Serangan Zionis Yahudi semakin menggila. Ironisnya, konflik yang berkepanjangan ini PBB menjadi latah dan hanya bisa mengecam, demikian pula pemimpin negeri muslim, bahkan ada yang diam saja tanpa melakukan kontribusi yang nyata untuk pembebasan Palestina. Sebagaimana dikutip dari dunia.tempo.co (21-10-24) bahwa,
utusan perdamaian PBB untuk Timur Tengah pada Ahad mengutuk serangan yang terus berlanjut terhadap warga sipil Palestina. Ini setelah serangan udara Israel di Beit Lahiya di Gaza yang menewaskan 87 warga pada sejak Sabtu.
Sungguh ini adalah bentuk pengkhianatan yang besar terhadap saudara muslim kita di Palestina. Kalau hanya sebatas retorika “mengutuk” tentu itu tidak memberikan dampak rasa takut Zi*nis I$r*el. Sebab, jikalau “mengutuk” itu memberikan dampak pada Zi*nis I$r*el pasti sudah jauh hari genosida ini usai, tetapi nyatanya tidak seperti itu.
Sekat-Sekat Nasionalisme
Sungguh naif rezim hari ini. Pada saat nyawa saudara kita di Palestina menjadi bahan permainan, kita malah terus disusupi angin nasionalisme. Akibatnya, nasionalisme menjadi racun yang mematikan menyebabkan negeri-negeri muslim latah, tidak berkutik untuk membela saudaranya di Palestina. Demikian pula kecintaan terhadap kekuasaan dan jabatan menjadikan para pemimpin muslim mati rasa, sehingga menjadikan mereka bukan lagi harapan umat untuk membebaskan Palestina.
Nasionalisme adalah penyakit kronis yang menjadikan para pemimpin dan ummat memandang bahwa penderitaan umat Islam di negeri lain tidak ada hubungannya dengan mereka. Akibatnya, permasalahan genosida di negeri lain terus berlanjut. Sedangkan dari pihak musuh Islam tidak merasa takut.

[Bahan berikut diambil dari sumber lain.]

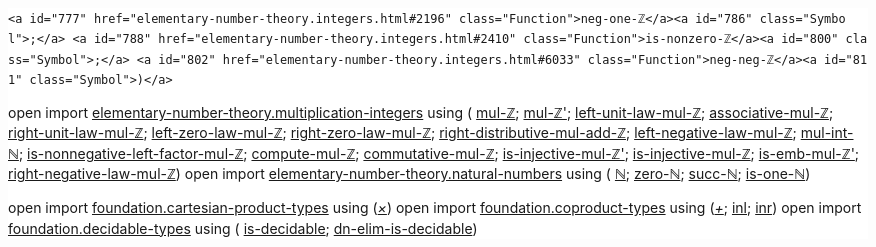     <a id="777" href="elementary-number-theory.integers.html#2196" class="Function">neg-one-ℤ</a><a id="786" class="Symbol">;</a> <a id="788" href="elementary-number-theory.integers.html#2410" class="Function">is-nonzero-ℤ</a><a id="800" class="Symbol">;</a> <a id="802" href="elementary-number-theory.integers.html#6033" class="Function">neg-neg-ℤ</a><a id="811" class="Symbol">)</a>
<a id="813" class="Keyword">open</a> <a id="818" class="Keyword">import</a> <a id="825" href="elementary-number-theory.multiplication-integers.html" class="Module">elementary-number-theory.multiplication-integers</a> <a id="874" class="Keyword">using</a>
  <a id="882" class="Symbol">(</a> <a id="884" href="elementary-number-theory.multiplication-integers.html#2230" class="Function">mul-ℤ</a><a id="889" class="Symbol">;</a> <a id="891" href="elementary-number-theory.multiplication-integers.html#2471" class="Function">mul-ℤ&#39;</a><a id="897" class="Symbol">;</a> <a id="899" href="elementary-number-theory.multiplication-integers.html#3886" class="Function">left-unit-law-mul-ℤ</a><a id="918" class="Symbol">;</a> <a id="920" href="elementary-number-theory.multiplication-integers.html#11330" class="Function">associative-mul-ℤ</a><a id="937" class="Symbol">;</a> <a id="939" href="elementary-number-theory.multiplication-integers.html#3966" class="Function">right-unit-law-mul-ℤ</a><a id="959" class="Symbol">;</a>
    <a id="965" href="elementary-number-theory.multiplication-integers.html#3455" class="Function">left-zero-law-mul-ℤ</a><a id="984" class="Symbol">;</a> <a id="986" href="elementary-number-theory.multiplication-integers.html#3541" class="Function">right-zero-law-mul-ℤ</a><a id="1006" class="Symbol">;</a> <a id="1008" href="elementary-number-theory.multiplication-integers.html#9607" class="Function">right-distributive-mul-add-ℤ</a><a id="1036" class="Symbol">;</a>
    <a id="1042" href="elementary-number-theory.multiplication-integers.html#10574" class="Function">left-negative-law-mul-ℤ</a><a id="1065" class="Symbol">;</a> <a id="1067" href="elementary-number-theory.multiplication-integers.html#13952" class="Function">mul-int-ℕ</a><a id="1076" class="Symbol">;</a> <a id="1078" href="elementary-number-theory.multiplication-integers.html#20031" class="Function">is-nonnegative-left-factor-mul-ℤ</a><a id="1110" class="Symbol">;</a>
    <a id="1116" href="elementary-number-theory.multiplication-integers.html#14320" class="Function">compute-mul-ℤ</a><a id="1129" class="Symbol">;</a> <a id="1131" href="elementary-number-theory.multiplication-integers.html#12015" class="Function">commutative-mul-ℤ</a><a id="1148" class="Symbol">;</a> <a id="1150" href="elementary-number-theory.multiplication-integers.html#18375" class="Function">is-injective-mul-ℤ&#39;</a><a id="1169" class="Symbol">;</a> <a id="1171" href="elementary-number-theory.multiplication-integers.html#18038" class="Function">is-injective-mul-ℤ</a><a id="1189" class="Symbol">;</a>
    <a id="1195" href="elementary-number-theory.multiplication-integers.html#18768" class="Function">is-emb-mul-ℤ&#39;</a><a id="1208" class="Symbol">;</a> <a id="1210" href="elementary-number-theory.multiplication-integers.html#12859" class="Function">right-negative-law-mul-ℤ</a><a id="1234" class="Symbol">)</a>
<a id="1236" class="Keyword">open</a> <a id="1241" class="Keyword">import</a> <a id="1248" href="elementary-number-theory.natural-numbers.html" class="Module">elementary-number-theory.natural-numbers</a> <a id="1289" class="Keyword">using</a>
  <a id="1297" class="Symbol">(</a> <a id="1299" href="elementary-number-theory.natural-numbers.html#1548" class="Datatype">ℕ</a><a id="1300" class="Symbol">;</a> <a id="1302" href="elementary-number-theory.natural-numbers.html#1569" class="InductiveConstructor">zero-ℕ</a><a id="1308" class="Symbol">;</a> <a id="1310" href="elementary-number-theory.natural-numbers.html#1582" class="InductiveConstructor">succ-ℕ</a><a id="1316" class="Symbol">;</a> <a id="1318" href="elementary-number-theory.natural-numbers.html#2091" class="Function">is-one-ℕ</a><a id="1326" class="Symbol">)</a>
  
<a id="1331" class="Keyword">open</a> <a id="1336" class="Keyword">import</a> <a id="1343" href="foundation.cartesian-product-types.html" class="Module">foundation.cartesian-product-types</a> <a id="1378" class="Keyword">using</a> <a id="1384" class="Symbol">(</a><a id="1385" href="foundation-core.cartesian-product-types.html#590" class="Function Operator">_×_</a><a id="1388" class="Symbol">)</a>
<a id="1390" class="Keyword">open</a> <a id="1395" class="Keyword">import</a> <a id="1402" href="foundation.coproduct-types.html" class="Module">foundation.coproduct-types</a> <a id="1429" class="Keyword">using</a> <a id="1435" class="Symbol">(</a><a id="1436" href="foundation.coproduct-types.html#1181" class="Datatype Operator">_+_</a><a id="1439" class="Symbol">;</a> <a id="1441" href="foundation.coproduct-types.html#1249" class="InductiveConstructor">inl</a><a id="1444" class="Symbol">;</a> <a id="1446" href="foundation.coproduct-types.html#1267" class="InductiveConstructor">inr</a><a id="1449" class="Symbol">)</a>
<a id="1451" class="Keyword">open</a> <a id="1456" class="Keyword">import</a> <a id="1463" href="foundation.decidable-types.html" class="Module">foundation.decidable-types</a> <a id="1490" class="Keyword">using</a>
  <a id="1498" class="Symbol">(</a> <a id="1500" href="foundation.decidable-types.html#1915" class="Function">is-decidable</a><a id="1512" class="Symbol">;</a> <a id="1514" href="foundation.decidable-types.html#6074" class="Function">dn-elim-is-decidable</a><a id="1534" class="Symbol">)</a>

Karena, mereka menganggap kaum muslimin hanya terfokus pada sekat nasionalisme tempat mereka berada.
Menghapus Sekat Nasionalisme
Ummat muslim adalah ummat yang satu, sehingga ummat harus dibangun kesadarannya, agar dapat terus bersuara dan menuntut pemimpin negeri muslim untuk segera mengirimkan pasukannya dengan penuh kekuatan untuk berjihad di tanah palestina.
Rasulullah mengibaratkan satu Mukmin dengan Mukmin yang lainnya bagaikan anggota badan dalam satu tubuh. Beliau bersabda yang artinya:
“Perumpamaan kaum mukminin dalam saling mencintai, saling mengasihi dan saling menyayangi bagaikan satu tubuh. Apabila ada salah satu anggota tubuh yang sakit, maka seluruh anggota tubuhnya yang lain ikut merasakan sakit juga dengan tidak bisa tidur dan merasa demam.” (THR Muslim).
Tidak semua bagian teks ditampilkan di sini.